A remarkable, lyrical experimental essay about all that Kiarostami loves
about Iranian and world culture: photography, poetry, classical music, and
film.

Instructions for a Light and Sound Machine (2005, 17 mins., 35mm Scope,
Austria) by Peter Tscherkassky.
Using footage from The Good, the Bad, and the Ugly, Tscherkassky transforms
this classic western into a dark and exhilarating CinemaScope fever-dream.

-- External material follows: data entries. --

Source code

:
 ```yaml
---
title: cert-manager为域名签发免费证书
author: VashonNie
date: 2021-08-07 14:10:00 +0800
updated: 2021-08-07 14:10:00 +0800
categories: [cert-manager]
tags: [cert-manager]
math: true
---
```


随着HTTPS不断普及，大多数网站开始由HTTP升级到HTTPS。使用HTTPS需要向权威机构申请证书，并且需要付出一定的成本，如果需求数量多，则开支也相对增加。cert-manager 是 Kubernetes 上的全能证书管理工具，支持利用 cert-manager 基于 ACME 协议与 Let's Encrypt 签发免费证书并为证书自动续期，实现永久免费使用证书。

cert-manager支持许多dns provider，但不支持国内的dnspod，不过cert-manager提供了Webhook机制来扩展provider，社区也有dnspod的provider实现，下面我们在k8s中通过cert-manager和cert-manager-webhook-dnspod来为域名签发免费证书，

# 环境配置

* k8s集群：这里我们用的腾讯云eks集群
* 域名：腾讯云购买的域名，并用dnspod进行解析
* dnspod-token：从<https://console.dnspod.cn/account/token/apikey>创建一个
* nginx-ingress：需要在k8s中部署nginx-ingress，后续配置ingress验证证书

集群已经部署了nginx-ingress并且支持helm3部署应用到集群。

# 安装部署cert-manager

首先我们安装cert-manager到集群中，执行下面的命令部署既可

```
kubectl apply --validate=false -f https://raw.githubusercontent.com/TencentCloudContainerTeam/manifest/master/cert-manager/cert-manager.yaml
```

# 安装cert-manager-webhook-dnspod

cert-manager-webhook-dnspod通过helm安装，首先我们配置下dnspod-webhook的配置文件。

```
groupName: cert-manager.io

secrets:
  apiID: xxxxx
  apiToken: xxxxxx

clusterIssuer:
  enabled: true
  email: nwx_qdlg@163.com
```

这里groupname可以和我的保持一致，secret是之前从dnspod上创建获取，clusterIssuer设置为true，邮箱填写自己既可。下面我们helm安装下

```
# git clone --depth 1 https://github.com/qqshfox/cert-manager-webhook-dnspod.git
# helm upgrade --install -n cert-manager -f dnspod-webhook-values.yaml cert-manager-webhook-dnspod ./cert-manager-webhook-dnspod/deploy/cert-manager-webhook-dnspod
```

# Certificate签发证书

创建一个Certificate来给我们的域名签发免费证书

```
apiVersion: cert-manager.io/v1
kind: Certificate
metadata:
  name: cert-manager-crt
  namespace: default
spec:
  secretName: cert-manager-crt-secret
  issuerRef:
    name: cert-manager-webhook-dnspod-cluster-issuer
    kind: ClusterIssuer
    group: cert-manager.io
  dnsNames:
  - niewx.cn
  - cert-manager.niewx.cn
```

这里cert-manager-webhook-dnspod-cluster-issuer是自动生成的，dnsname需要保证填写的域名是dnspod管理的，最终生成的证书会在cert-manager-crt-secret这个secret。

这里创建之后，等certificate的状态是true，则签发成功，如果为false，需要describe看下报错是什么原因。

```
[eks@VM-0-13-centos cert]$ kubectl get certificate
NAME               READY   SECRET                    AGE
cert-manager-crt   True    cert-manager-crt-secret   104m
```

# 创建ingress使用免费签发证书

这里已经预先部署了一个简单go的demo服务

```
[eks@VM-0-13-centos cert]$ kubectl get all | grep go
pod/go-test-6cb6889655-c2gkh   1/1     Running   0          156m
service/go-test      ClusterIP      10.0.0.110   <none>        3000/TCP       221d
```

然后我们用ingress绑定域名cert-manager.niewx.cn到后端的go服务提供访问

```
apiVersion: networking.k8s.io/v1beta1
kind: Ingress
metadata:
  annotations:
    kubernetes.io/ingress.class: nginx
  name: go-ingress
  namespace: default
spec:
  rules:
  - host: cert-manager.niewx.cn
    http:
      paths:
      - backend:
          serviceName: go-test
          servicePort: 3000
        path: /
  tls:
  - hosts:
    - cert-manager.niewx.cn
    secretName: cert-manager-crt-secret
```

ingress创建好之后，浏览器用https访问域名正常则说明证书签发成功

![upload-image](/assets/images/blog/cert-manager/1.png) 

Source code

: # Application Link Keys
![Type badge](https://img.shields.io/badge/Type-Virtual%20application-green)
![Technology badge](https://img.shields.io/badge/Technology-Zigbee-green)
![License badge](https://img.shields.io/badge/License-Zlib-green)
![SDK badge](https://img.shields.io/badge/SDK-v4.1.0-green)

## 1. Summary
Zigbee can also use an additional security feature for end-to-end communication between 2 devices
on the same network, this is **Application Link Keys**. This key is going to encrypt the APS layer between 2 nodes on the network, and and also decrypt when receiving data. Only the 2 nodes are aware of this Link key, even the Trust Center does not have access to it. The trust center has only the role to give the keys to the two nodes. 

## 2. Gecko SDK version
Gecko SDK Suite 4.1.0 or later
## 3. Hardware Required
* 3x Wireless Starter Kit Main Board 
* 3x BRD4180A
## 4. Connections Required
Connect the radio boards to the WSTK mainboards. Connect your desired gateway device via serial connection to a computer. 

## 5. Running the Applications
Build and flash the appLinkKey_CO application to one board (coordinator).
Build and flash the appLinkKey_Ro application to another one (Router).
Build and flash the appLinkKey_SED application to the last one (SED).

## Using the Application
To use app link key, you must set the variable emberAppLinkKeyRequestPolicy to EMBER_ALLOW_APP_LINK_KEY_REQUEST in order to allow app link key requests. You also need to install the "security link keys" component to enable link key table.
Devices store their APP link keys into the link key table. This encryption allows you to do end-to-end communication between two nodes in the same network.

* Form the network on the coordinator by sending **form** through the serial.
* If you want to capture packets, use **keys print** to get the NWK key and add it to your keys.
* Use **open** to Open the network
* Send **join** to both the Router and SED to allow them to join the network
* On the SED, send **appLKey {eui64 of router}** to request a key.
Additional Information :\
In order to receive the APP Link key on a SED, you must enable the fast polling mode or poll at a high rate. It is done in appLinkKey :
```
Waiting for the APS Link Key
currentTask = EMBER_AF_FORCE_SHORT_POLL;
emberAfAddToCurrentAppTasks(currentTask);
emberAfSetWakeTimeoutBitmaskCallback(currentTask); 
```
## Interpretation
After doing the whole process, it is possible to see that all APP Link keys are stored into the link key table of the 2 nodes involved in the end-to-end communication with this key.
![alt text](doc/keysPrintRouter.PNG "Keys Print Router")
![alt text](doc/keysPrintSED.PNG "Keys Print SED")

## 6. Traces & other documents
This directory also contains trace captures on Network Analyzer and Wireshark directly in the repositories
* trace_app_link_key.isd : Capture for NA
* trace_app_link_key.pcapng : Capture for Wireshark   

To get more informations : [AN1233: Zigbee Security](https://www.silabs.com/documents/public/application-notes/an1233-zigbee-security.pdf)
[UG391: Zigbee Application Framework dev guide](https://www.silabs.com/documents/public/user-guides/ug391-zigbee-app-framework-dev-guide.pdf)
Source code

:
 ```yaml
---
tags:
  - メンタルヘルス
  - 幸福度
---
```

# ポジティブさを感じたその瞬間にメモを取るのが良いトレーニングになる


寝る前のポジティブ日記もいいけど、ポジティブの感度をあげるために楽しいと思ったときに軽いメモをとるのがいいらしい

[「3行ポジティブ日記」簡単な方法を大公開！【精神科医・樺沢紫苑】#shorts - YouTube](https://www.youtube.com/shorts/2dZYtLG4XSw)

Friday, June 16 - 7:00 pm at Chicago Filmmakers (5243 N. Clark St.)
Program 2: Looking Outside, Looking Inside

Works that show us the world around us and, indirectly, ourselves.
Questions about what it means to look and what it means to see are addressed
in these films and videos which are alternately lyrical, comic, strange, and
disturbing.

What the Water Said, No. 4 (2006, 5 mins., 16mm) by David Gatten.
The ocean inscribes its message directly on celluloid in this cameraless
film.

portrait of a young woman (2005, 3 mins., video, Austria/Germany) by Karø
Goldt.
Portraiture through delicate abstract animation.

Uyuni (2005, 8 mins., video, Argentina) by Andres Denegri. US Premiere.
She wants to leave. He feels safe there. The barren landscape of the
Bolivian town of Uyuni is cut by a transmission of Peruvian radio.

The Mendi (2006, 9 mins., video, Chicago) by Steve Reinke. US Premiere.
A Canadian Broadcasting Corporation documentary becomes the frame on which
Reinke hangs his idiosyncratic and darkly comic narration about missionary
work.

Photography Is Easy (2005, 4 mins., video) by Leslie Thornton.
Wanderings and musings in the desert with a high-definition camera.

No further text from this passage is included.